* _AIM OF THE EXERCISE_: Write out again, please, the records below from the first line to the line holding "sir,'' said the", inclusive, and nothing else.

* _THE RECORDS_:
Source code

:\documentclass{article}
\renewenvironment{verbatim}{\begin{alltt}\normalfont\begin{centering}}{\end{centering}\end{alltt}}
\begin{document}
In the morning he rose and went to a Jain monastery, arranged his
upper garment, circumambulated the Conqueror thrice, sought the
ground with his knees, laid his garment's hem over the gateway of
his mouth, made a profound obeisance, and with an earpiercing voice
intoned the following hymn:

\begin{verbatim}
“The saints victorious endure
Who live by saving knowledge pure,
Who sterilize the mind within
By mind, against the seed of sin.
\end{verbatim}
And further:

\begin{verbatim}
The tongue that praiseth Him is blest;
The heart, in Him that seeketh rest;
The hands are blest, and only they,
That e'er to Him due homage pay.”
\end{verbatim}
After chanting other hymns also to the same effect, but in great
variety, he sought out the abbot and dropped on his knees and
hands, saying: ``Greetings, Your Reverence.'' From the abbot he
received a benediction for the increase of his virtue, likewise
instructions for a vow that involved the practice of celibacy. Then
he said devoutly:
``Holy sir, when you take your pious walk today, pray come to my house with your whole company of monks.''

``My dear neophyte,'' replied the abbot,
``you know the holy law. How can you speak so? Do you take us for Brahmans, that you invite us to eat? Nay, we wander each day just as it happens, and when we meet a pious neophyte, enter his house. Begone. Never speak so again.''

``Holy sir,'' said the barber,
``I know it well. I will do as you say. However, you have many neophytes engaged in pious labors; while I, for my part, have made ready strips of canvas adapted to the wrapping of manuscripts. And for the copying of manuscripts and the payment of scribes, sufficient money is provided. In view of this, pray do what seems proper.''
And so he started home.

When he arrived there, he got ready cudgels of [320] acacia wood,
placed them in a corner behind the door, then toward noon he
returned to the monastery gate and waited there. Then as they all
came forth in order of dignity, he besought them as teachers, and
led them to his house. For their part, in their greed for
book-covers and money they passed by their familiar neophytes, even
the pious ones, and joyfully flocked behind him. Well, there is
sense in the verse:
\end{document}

* _ANSWER BELOW_:
Source code

:\documentclass{article}
\renewenvironment{verbatim}{\begin{alltt}\normalfont\begin{centering}}{\end{centering}\end{alltt}}
\begin{document}
In the morning he rose and went to a Jain monastery, arranged his
upper garment, circumambulated the Conqueror thrice, sought the
ground with his knees, laid his garment's hem over the gateway of
his mouth, made a profound obeisance, and with an earpiercing voice
intoned the following hymn:

\begin{verbatim}
“The saints victorious endure
Who live by saving knowledge pure,
Who sterilize the mind within
By mind, against the seed of sin.
\end{verbatim}
And further:

\begin{verbatim}
The tongue that praiseth Him is blest;
The heart, in Him that seeketh rest;
The hands are blest, and only they,
That e'er to Him due homage pay.”
\end{verbatim}
After chanting other hymns also to the same effect, but in great
variety, he sought out the abbot and dropped on his knees and
hands, saying: ``Greetings, Your Reverence.'' From the abbot he
received a benediction for the increase of his virtue, likewise
instructions for a vow that involved the practice of celibacy. Then
he said devoutly:
``Holy sir, when you take your pious walk today, pray come to my house with your whole company of monks.''

``My dear neophyte,'' replied the abbot,
``you know the holy law. How can you speak so? Do you take us for Brahmans, that you invite us to eat? Nay, we wander each day just as it happens, and when we meet a pious neophyte, enter his house. Begone. Never speak so again.''

``Holy sir,'' said the barber,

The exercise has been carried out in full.